Segment Open
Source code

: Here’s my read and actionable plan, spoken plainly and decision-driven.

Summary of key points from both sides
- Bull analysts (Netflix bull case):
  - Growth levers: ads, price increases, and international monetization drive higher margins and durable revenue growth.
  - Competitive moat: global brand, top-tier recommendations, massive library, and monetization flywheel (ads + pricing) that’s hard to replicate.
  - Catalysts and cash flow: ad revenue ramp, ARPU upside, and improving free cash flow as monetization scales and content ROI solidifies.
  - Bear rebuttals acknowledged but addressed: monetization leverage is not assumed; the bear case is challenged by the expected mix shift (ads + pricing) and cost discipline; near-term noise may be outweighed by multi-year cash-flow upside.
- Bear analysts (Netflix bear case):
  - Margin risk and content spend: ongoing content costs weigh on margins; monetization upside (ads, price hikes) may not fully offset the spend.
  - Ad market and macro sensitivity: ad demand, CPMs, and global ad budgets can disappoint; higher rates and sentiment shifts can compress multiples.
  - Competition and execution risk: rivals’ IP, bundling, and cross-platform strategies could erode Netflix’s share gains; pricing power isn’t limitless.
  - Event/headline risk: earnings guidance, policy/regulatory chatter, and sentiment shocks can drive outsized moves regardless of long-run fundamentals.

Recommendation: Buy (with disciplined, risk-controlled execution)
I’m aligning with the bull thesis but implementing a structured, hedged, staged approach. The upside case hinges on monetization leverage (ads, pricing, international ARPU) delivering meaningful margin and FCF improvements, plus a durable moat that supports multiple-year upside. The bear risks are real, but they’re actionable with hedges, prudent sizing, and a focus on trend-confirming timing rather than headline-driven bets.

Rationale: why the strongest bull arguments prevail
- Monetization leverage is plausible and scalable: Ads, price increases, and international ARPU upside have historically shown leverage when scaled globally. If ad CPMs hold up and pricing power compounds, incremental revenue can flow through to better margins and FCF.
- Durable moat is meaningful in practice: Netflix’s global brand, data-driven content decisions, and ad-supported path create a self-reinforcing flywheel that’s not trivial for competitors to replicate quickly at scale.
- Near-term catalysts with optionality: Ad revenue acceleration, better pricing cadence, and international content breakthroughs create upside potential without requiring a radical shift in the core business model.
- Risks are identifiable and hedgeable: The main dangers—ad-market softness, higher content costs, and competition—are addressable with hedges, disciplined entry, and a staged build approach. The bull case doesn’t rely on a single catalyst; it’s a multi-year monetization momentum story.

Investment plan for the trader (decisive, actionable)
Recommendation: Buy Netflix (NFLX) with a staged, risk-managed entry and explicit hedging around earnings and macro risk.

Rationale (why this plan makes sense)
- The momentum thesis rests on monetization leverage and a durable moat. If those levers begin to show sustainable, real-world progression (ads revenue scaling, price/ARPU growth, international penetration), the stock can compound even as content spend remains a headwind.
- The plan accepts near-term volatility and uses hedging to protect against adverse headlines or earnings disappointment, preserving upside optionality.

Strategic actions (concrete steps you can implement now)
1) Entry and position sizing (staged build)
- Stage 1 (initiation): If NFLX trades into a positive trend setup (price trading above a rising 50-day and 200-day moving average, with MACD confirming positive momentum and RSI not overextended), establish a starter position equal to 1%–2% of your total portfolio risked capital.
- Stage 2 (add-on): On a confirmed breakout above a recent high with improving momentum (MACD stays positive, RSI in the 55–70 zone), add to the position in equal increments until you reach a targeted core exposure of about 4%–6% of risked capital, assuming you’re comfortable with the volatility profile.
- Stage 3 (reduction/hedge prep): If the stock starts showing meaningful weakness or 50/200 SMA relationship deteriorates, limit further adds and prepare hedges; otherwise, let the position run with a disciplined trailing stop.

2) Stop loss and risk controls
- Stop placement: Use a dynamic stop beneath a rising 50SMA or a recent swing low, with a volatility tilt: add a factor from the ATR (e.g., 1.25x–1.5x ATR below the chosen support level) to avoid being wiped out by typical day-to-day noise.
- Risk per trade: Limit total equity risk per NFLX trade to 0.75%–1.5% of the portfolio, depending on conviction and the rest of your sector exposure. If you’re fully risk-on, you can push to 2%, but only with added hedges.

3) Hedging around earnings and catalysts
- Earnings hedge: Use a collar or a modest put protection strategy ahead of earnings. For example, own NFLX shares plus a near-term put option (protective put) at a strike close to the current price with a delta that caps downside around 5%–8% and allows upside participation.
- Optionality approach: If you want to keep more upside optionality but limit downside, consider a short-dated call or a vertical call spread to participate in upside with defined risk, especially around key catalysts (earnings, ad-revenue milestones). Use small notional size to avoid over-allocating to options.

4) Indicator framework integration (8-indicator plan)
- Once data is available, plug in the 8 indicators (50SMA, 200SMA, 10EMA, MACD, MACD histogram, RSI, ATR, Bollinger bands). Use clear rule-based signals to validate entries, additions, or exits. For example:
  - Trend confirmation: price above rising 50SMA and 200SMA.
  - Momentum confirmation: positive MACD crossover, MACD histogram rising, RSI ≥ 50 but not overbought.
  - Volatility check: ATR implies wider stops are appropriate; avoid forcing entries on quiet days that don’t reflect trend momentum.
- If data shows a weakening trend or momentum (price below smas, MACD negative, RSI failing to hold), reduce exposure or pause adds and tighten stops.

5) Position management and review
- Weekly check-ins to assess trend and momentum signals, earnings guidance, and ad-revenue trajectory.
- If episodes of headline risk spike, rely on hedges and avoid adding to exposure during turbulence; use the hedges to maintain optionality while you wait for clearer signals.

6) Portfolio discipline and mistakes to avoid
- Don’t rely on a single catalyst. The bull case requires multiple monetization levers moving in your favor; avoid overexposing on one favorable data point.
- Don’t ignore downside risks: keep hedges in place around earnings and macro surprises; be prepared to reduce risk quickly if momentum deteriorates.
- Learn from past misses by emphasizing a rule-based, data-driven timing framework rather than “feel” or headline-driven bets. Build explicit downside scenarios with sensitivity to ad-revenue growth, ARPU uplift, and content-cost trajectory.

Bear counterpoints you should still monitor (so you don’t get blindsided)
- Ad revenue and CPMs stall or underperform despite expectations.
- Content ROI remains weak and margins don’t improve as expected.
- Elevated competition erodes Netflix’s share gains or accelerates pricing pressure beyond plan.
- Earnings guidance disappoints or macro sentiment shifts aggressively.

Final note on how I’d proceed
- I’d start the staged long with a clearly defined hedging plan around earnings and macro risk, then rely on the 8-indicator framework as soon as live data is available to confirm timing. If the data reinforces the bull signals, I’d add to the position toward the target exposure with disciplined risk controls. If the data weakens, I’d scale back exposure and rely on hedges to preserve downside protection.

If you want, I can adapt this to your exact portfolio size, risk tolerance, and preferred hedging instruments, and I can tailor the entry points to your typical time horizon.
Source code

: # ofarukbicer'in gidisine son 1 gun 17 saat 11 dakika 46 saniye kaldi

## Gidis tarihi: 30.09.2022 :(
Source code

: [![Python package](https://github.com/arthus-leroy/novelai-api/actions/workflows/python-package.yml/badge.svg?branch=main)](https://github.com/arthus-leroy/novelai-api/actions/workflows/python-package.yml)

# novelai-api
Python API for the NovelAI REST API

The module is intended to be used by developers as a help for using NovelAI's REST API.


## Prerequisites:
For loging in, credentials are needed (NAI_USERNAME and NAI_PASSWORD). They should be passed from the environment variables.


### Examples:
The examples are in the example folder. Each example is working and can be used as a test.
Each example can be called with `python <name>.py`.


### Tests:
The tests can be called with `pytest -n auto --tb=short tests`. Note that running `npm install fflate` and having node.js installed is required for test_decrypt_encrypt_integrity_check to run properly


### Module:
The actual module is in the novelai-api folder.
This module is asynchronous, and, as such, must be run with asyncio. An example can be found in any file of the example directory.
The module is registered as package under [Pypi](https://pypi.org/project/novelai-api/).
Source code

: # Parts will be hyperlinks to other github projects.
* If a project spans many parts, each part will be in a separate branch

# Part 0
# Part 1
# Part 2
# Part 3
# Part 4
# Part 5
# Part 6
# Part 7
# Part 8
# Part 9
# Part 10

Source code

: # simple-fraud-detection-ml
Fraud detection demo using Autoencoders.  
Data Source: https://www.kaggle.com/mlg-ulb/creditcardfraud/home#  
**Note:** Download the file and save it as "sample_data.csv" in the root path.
Segment Closed
Of the lines above, output exactly those from the line bearing "- Bear analysts" through the line bearing "- Margin risk", inclusive.

- Bear analysts (Netflix bear case):
  - Margin risk and content spend: ongoing content costs weigh on margins; monetization upside (ads, price hikes) may not fully offset the spend.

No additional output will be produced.